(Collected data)
• • • • •

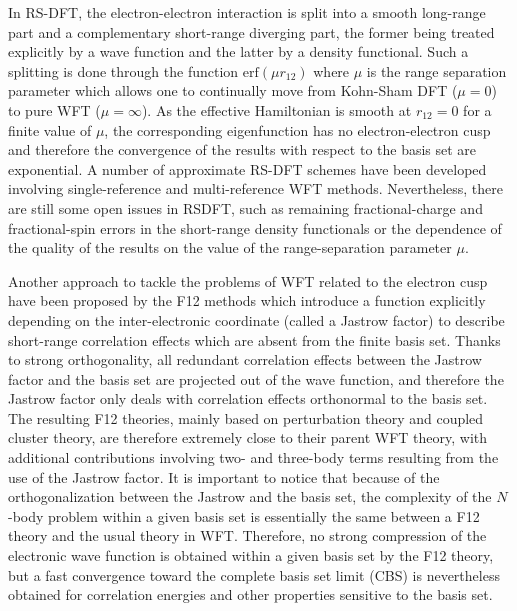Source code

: \documentclass[aip,jcp,reprint,noshowkeys,superscriptaddress]{revtex4-1}
\begin{document}
In RS-DFT\cite{Sav-INC-96a,TouColSav-PRA-04}, the electron-electron interaction is split into a smooth long-range part and a complementary short-range diverging part, the former being treated explicitly by a wave function and the latter by a density functional. 
Such a splitting is done through the function $\text{erf}(\mu r_{12})$ where $\mu$ is the range separation parameter which allows one to continually move from Kohn-Sham DFT ($\mu=0$) to pure WFT ($\mu=\infty$). 
As the effective Hamiltonian is smooth at $r_{12}=0$ for a finite value of $\mu$, the corresponding eigenfunction has no electron-electron cusp\cite{GorSav-PRA-06} and therefore the convergence of the results with respect to the basis set are exponential\cite{FraMusLupTou-JCP-15}. 
A number of approximate RS-DFT schemes have been developed involving single-reference\cite{AngGerSavTou-PRA-05, GolWerSto-PCCP-05, TouGerJanSavAng-PRL-09,JanHenScu-JCP-09,TouZhuSavJanAng-JCP-11, MusReiAngTou-JCP-15,KalTou-JCP-18,KalMusTou-JCP-19} and multi-reference\cite{LeiStoWerSav-CPL-97, FroTouJen-JCP-07, FroCimJen-PRA-10, HedKneKieJenRei-JCP-15, HedTouJen-JCP-18, FerGinTou-JCP-18} WFT methods. 
Nevertheless, there are still some open issues in RSDFT, such as remaining fractional-charge and fractional-spin errors in the short-range density functionals \cite{MusTou-MP-17} or the dependence of the quality of the results on the value of the range-separation parameter $\mu$. 

Another approach to tackle the problems of WFT related to the electron cusp have been proposed by the F12 methods which introduce a function explicitly depending on the inter-electronic coordinate\cite{Ten-TCA-12,TenNog-WIREs-12,HatKloKohTew-CR-12, KonBisVal-CR-12, GruHirOhnTen-JCP-17, MaWer-WIREs-18} (called a Jastrow factor) to describe short-range correlation effects which are absent from the finite basis set. Thanks to strong orthogonality, 
all redundant correlation effects between the Jastrow factor and the basis set are projected out of the wave function, 
and therefore the Jastrow factor only deals with correlation effects orthonormal to the basis set. 
The resulting F12 theories, mainly based on perturbation theory and coupled cluster theory, are therefore 
extremely close to their parent WFT theory, with additional contributions involving two- and three-body terms resulting from the use of the Jastrow factor. 
It is important to notice that because of the orthogonalization between the Jastrow and the basis set, 
the complexity of the $N$-body problem within a given basis set is essentially the same between a F12 theory and the usual theory in WFT. Therefore, no strong compression of the electronic wave function is obtained within a given basis set by the F12 theory, 
but a fast convergence toward the complete basis set limit (CBS) is nevertheless obtained for correlation energies and other properties sensitive to the basis set.  
\end{document}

• • • • •

# Requirement
Word for word, give again the lines from the first entry to the line with "Such a splitting", inclusive. Exclude the pictures.

# Solved exercise
Source code

: \documentclass[aip,jcp,reprint,noshowkeys,superscriptaddress]{revtex4-1}
\begin{document}
In RS-DFT\cite{Sav-INC-96a,TouColSav-PRA-04}, the electron-electron interaction is split into a smooth long-range part and a complementary short-range diverging part, the former being treated explicitly by a wave function and the latter by a density functional. 
Such a splitting is done through the function $\text{erf}(\mu r_{12})$ where $\mu$ is the range separation parameter which allows one to continually move from Kohn-Sham DFT ($\mu=0$) to pure WFT ($\mu=\infty$). 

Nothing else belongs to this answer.